Bu tat bambaşka bir tattır. Bunu tadanlar diyorlar ki: “Eğer cennette de bu kadar lezzet varsa bulunmaz bir nimettir.” Başkalarının uyuyakaldıkları gecenin geç saatinde Rabbi ile baş başa kalan, ona hitap etme şerefine nail olanların aldıkları lezzeti ancak onu tadanlar bilir.

Bu kadar güzel ve kalıcı lezzeti alabilme imkânı varken buna talip olmamak, onu elde edebilmeye çalışmamak akıllı insanın yapacağı iş değildir.
Oyuncakları ile oynayan bir çocuğa; “Oyuncaklarını ver sana çok güzel bir binanın tapusunu verelim!” veya “Seni bir şehre vali veya paşa yapalım!” deseler razı olmaz. Çocuğun oyuncakları, bina sahibi olmak veya makam mevki sahibi olmaktan daha kıymetli değildir; fakat çocuk bunu idrâk edemediğinden razı olmuyordur...

Akıl kemâle erince “kalbin dili” ile tat alınmaya başlanır, o zaman lezzet nasıl bir şeymiş anlaşılır.
İlim ve hikmetten alınan lezzetler kalıcıdır... Geçici olan lezzetler bitince yerini üzüntüye ve eleme bırakır. Üzüntülerin bitmesi lezzettir. Hasta olan birinin şifa bulması, hapiste olan birinin dışarı çıkması onları ne kadar sevindirir.

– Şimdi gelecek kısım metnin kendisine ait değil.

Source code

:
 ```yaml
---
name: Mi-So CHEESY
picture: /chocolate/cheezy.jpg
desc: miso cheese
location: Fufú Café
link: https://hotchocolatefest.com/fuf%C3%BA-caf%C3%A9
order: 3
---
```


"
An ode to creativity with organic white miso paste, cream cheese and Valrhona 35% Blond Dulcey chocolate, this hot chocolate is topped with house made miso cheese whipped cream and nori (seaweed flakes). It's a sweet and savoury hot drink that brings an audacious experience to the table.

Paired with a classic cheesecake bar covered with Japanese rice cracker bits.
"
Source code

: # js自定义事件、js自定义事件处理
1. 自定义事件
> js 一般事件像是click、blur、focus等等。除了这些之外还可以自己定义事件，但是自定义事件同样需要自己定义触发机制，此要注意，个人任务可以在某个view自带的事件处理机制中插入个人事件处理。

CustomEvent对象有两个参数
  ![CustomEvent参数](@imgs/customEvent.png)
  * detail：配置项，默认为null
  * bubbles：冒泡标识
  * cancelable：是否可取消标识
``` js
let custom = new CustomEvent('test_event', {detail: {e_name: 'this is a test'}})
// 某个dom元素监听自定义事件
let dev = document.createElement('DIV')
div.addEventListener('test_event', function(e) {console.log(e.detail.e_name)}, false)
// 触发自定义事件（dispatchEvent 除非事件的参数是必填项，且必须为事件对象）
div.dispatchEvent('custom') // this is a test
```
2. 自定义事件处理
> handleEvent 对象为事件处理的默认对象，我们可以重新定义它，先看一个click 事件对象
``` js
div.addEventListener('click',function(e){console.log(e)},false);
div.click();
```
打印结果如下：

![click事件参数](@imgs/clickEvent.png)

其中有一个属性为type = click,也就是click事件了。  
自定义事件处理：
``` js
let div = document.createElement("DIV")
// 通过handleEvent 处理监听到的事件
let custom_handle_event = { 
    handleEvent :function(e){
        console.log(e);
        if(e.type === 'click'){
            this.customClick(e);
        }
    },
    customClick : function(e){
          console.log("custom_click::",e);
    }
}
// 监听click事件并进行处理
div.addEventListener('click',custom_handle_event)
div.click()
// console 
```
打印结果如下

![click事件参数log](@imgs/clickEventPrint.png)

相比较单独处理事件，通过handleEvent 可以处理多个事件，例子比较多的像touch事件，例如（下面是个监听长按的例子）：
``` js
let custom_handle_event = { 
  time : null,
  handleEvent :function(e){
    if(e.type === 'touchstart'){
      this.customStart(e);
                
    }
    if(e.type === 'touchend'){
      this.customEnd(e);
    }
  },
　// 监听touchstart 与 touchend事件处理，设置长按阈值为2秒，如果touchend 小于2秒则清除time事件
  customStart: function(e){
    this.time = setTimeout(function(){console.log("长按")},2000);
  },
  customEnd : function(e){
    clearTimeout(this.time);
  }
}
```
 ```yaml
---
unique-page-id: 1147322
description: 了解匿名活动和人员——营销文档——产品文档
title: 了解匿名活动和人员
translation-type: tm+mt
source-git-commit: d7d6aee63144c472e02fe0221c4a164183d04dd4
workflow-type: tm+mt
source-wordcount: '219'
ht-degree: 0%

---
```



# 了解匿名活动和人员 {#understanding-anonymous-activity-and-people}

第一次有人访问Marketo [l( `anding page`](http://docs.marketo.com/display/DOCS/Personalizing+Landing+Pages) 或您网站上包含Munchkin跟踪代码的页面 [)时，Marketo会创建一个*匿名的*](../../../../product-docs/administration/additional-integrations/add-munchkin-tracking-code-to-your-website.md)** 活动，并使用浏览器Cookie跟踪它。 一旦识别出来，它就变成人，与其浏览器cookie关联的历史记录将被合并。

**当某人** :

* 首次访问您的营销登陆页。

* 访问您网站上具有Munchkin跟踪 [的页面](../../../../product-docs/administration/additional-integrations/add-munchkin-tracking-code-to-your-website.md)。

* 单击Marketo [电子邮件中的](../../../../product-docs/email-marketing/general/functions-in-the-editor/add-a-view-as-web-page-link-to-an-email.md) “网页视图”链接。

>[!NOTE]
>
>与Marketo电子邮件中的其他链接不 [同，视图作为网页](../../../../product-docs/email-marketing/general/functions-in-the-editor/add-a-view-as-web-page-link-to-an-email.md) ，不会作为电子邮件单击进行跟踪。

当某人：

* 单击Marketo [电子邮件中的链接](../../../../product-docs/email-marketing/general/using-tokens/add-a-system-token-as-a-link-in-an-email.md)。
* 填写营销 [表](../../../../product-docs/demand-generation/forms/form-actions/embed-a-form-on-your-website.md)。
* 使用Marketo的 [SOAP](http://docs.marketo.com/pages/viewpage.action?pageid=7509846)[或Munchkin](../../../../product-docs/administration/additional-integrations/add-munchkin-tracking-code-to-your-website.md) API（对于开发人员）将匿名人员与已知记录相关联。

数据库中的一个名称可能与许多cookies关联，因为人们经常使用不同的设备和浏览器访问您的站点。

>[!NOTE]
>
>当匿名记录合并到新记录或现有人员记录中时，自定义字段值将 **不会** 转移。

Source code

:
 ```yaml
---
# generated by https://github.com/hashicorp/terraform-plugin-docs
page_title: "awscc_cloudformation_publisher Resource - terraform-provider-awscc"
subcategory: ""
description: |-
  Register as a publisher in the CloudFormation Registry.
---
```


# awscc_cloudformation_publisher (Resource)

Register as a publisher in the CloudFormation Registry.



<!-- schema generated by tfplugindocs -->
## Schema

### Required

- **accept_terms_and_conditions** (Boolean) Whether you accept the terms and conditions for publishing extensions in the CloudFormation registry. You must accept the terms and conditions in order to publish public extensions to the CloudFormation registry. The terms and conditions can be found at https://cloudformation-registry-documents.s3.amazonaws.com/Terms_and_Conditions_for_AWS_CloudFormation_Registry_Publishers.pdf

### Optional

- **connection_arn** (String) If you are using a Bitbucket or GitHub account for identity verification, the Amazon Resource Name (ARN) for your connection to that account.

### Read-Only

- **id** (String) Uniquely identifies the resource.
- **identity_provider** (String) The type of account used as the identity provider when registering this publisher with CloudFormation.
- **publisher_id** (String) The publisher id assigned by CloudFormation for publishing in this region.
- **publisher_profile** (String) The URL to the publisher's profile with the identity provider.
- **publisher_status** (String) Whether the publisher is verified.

Hadis-i şerifte buyuruluyor ki: “Dünya hayatında ömrünü nimetler içinde geçiren, fakat ahiretini düşünmeyen bir adamı cehenneme atarlar ve sorarlar:
Sen hiç rahatlık gördün mü? O da (dünyada yaptıklarını unutmuş) hayır hiçbir rahatlık görmedim diye cevap verir... Dünya hayatı sıkıntılı, hastalıklı geçen bir adamı da cennete götürürler. Cennet nimetlerine dalınca ona da sorarlar: Sen hiç sıkıntı çektin mi? O da (hepsini unutmuş) hayır diye cevap verir.”

Kalıcı olmayan nimetler de, sıkıntılar da tamamen unutulacaktır. Demişler ya: “İnsanlar uykudadır, ölünce uyanırlar.”

Evet, dünya hayatı hayal veya uyku gibidir..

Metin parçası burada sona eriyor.